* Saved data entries

....

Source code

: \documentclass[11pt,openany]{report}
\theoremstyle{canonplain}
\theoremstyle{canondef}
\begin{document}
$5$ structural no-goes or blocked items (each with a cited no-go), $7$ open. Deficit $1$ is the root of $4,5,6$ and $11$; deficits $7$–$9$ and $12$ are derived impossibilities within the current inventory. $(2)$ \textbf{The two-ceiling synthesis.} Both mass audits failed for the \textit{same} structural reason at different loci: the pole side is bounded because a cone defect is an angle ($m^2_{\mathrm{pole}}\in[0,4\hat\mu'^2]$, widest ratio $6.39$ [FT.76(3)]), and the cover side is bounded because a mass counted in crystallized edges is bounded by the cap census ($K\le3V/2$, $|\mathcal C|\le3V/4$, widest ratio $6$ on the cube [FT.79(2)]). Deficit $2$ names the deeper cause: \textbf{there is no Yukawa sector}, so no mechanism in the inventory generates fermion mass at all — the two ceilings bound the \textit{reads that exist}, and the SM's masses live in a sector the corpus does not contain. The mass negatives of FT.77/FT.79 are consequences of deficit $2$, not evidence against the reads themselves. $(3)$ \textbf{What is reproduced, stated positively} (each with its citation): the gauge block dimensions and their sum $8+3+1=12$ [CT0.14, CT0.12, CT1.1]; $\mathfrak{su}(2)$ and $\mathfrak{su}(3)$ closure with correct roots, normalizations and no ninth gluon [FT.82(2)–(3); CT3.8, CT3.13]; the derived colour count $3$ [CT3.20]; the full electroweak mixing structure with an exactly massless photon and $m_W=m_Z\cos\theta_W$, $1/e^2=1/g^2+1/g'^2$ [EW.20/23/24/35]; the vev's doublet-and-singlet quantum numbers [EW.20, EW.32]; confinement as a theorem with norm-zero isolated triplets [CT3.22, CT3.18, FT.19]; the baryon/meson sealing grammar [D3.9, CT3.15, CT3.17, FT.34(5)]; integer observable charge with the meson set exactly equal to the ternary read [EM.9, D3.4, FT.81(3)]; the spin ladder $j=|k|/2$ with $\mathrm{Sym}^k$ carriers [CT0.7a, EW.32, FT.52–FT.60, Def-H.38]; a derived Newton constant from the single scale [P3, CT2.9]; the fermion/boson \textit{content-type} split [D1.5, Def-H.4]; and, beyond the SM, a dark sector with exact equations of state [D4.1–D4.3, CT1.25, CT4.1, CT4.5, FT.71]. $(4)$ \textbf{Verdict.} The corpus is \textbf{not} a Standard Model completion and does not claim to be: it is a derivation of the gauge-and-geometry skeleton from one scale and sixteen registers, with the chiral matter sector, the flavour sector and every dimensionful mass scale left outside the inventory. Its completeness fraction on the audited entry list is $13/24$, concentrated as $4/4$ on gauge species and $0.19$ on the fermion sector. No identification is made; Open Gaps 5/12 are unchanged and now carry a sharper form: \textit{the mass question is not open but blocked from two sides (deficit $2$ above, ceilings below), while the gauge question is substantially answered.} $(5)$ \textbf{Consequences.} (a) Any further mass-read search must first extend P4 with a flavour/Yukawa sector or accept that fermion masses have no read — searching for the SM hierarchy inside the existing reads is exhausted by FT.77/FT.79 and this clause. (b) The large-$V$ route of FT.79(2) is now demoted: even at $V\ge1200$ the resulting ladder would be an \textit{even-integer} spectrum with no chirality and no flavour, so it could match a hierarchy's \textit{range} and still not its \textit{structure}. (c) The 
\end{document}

....

* YOUR TASK
Every record must be repeated precisely and in full.

* RESPONSE
Source code

: \documentclass[11pt,openany]{report}
\theoremstyle{canonplain}
\theoremstyle{canondef}
\begin{document}
$5$ structural no-goes or blocked items (each with a cited no-go), $7$ open. Deficit $1$ is the root of $4,5,6$ and $11$; deficits $7$–$9$ and $12$ are derived impossibilities within the current inventory. $(2)$ \textbf{The two-ceiling synthesis.} Both mass audits failed for the \textit{same} structural reason at different loci: the pole side is bounded because a cone defect is an angle ($m^2_{\mathrm{pole}}\in[0,4\hat\mu'^2]$, widest ratio $6.39$ [FT.76(3)]), and the cover side is bounded because a mass counted in crystallized edges is bounded by the cap census ($K\le3V/2$, $|\mathcal C|\le3V/4$, widest ratio $6$ on the cube [FT.79(2)]). Deficit $2$ names the deeper cause: \textbf{there is no Yukawa sector}, so no mechanism in the inventory generates fermion mass at all — the two ceilings bound the \textit{reads that exist}, and the SM's masses live in a sector the corpus does not contain. The mass negatives of FT.77/FT.79 are consequences of deficit $2$, not evidence against the reads themselves. $(3)$ \textbf{What is reproduced, stated positively} (each with its citation): the gauge block dimensions and their sum $8+3+1=12$ [CT0.14, CT0.12, CT1.1]; $\mathfrak{su}(2)$ and $\mathfrak{su}(3)$ closure with correct roots, normalizations and no ninth gluon [FT.82(2)–(3); CT3.8, CT3.13]; the derived colour count $3$ [CT3.20]; the full electroweak mixing structure with an exactly massless photon and $m_W=m_Z\cos\theta_W$, $1/e^2=1/g^2+1/g'^2$ [EW.20/23/24/35]; the vev's doublet-and-singlet quantum numbers [EW.20, EW.32]; confinement as a theorem with norm-zero isolated triplets [CT3.22, CT3.18, FT.19]; the baryon/meson sealing grammar [D3.9, CT3.15, CT3.17, FT.34(5)]; integer observable charge with the meson set exactly equal to the ternary read [EM.9, D3.4, FT.81(3)]; the spin ladder $j=|k|/2$ with $\mathrm{Sym}^k$ carriers [CT0.7a, EW.32, FT.52–FT.60, Def-H.38]; a derived Newton constant from the single scale [P3, CT2.9]; the fermion/boson \textit{content-type} split [D1.5, Def-H.4]; and, beyond the SM, a dark sector with exact equations of state [D4.1–D4.3, CT1.25, CT4.1, CT4.5, FT.71]. $(4)$ \textbf{Verdict.} The corpus is \textbf{not} a Standard Model completion and does not claim to be: it is a derivation of the gauge-and-geometry skeleton from one scale and sixteen registers, with the chiral matter sector, the flavour sector and every dimensionful mass scale left outside the inventory. Its completeness fraction on the audited entry list is $13/24$, concentrated as $4/4$ on gauge species and $0.19$ on the fermion sector. No identification is made; Open Gaps 5/12 are unchanged and now carry a sharper form: \textit{the mass question is not open but blocked from two sides (deficit $2$ above, ceilings below), while the gauge question is substantially answered.} $(5)$ \textbf{Consequences.} (a) Any further mass-read search must first extend P4 with a flavour/Yukawa sector or accept that fermion masses have no read — searching for the SM hierarchy inside the existing reads is exhausted by FT.77/FT.79 and this clause. (b) The large-$V$ route of FT.79(2) is now demoted: even at $V\ge1200$ the resulting ladder would be an \textit{even-integer} spectrum with no chirality and no flavour, so it could match a hierarchy's \textit{range} and still not its \textit{structure}. (c) The 
\end{document}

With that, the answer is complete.